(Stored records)
"""

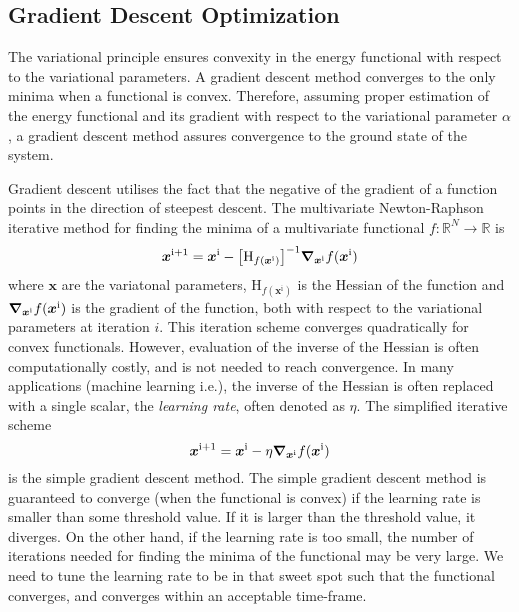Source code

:\subsection{Gradient Descent Optimization}\label{sec:gradient_descent}

The variational principle ensures convexity in the energy functional with respect to the variational parameters. A gradient descent method converges to the only minima when a functional is convex. Therefore, assuming proper estimation of the energy functional and its gradient with respect to the variational parameter $\alpha$, a gradient descent method assures convergence to the ground state of the system. 


Gradient descent utilises the fact that the negative of the gradient of a function points in the direction of steepest descent. The multivariate Newton-Raphson iterative method for finding the minima of a multivariate functional $f:\mathbb{R}^N\to\mathbb{R}$ is   
\begin{equation}
    \bm{x}^{\mathrm{i}+1} = \bm{x}^{\mathrm{i}} - \qty[\mathrm{H}_{f(\bm{x}^{\mathrm{i}})}]^{-1}\grad_{\bm{x}^{\mathrm{i}}} f(\bm{x}^{\mathrm{i}})
\end{equation}
where $\bm{x}$ are the variatonal parameters, $\mathrm{H}_{f(\bm{x}^{\mathrm{i}})}$ is the Hessian of the function and $\grad_{\bm{x}^{\mathrm{i}}}f(\bm{x}^{\mathrm{i}})$ is the gradient of the function, both with respect to the variational parameters at iteration $i$. This iteration scheme converges quadratically for convex functionals. However, evaluation of the inverse of the Hessian is often computationally costly, and is not needed to reach convergence. In many applications (machine learning i.e.), the inverse of the Hessian is often replaced with a single scalar, the \textit{learning rate}, often denoted as $\eta$. The simplified iterative scheme 
\begin{equation}
    \bm{x}^{\mathrm{i}+1} = \bm{x}^{\mathrm{i}} - \eta\grad_{\bm{x}^{\mathrm{i}}} f(\bm{x}^{\mathrm{i}})
\end{equation}
is the simple gradient descent method. The simple gradient descent method is guaranteed to converge (when the functional is convex) if the learning rate is smaller than some threshold value. If it is larger than the threshold value, it diverges. On the other hand, if the learning rate is too small, the number of iterations needed for finding the minima of the functional may be very large. We need to tune the learning rate to be in that sweet spot such that the functional converges, and converges within an acceptable time-frame.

"""

● AIM OF THE EXERCISE: Would you set down the entries exactly as given, minus their pictures?

● SOLUTION FOR THIS TASK:
Source code

:\subsection{Gradient Descent Optimization}\label{sec:gradient_descent}

The variational principle ensures convexity in the energy functional with respect to the variational parameters. A gradient descent method converges to the only minima when a functional is convex. Therefore, assuming proper estimation of the energy functional and its gradient with respect to the variational parameter $\alpha$, a gradient descent method assures convergence to the ground state of the system. 


Gradient descent utilises the fact that the negative of the gradient of a function points in the direction of steepest descent. The multivariate Newton-Raphson iterative method for finding the minima of a multivariate functional $f:\mathbb{R}^N\to\mathbb{R}$ is   
\begin{equation}
    \bm{x}^{\mathrm{i}+1} = \bm{x}^{\mathrm{i}} - \qty[\mathrm{H}_{f(\bm{x}^{\mathrm{i}})}]^{-1}\grad_{\bm{x}^{\mathrm{i}}} f(\bm{x}^{\mathrm{i}})
\end{equation}
where $\bm{x}$ are the variatonal parameters, $\mathrm{H}_{f(\bm{x}^{\mathrm{i}})}$ is the Hessian of the function and $\grad_{\bm{x}^{\mathrm{i}}}f(\bm{x}^{\mathrm{i}})$ is the gradient of the function, both with respect to the variational parameters at iteration $i$. This iteration scheme converges quadratically for convex functionals. However, evaluation of the inverse of the Hessian is often computationally costly, and is not needed to reach convergence. In many applications (machine learning i.e.), the inverse of the Hessian is often replaced with a single scalar, the \textit{learning rate}, often denoted as $\eta$. The simplified iterative scheme 
\begin{equation}
    \bm{x}^{\mathrm{i}+1} = \bm{x}^{\mathrm{i}} - \eta\grad_{\bm{x}^{\mathrm{i}}} f(\bm{x}^{\mathrm{i}})
\end{equation}
is the simple gradient descent method. The simple gradient descent method is guaranteed to converge (when the functional is convex) if the learning rate is smaller than some threshold value. If it is larger than the threshold value, it diverges. On the other hand, if the learning rate is too small, the number of iterations needed for finding the minima of the functional may be very large. We need to tune the learning rate to be in that sweet spot such that the functional converges, and converges within an acceptable time-frame.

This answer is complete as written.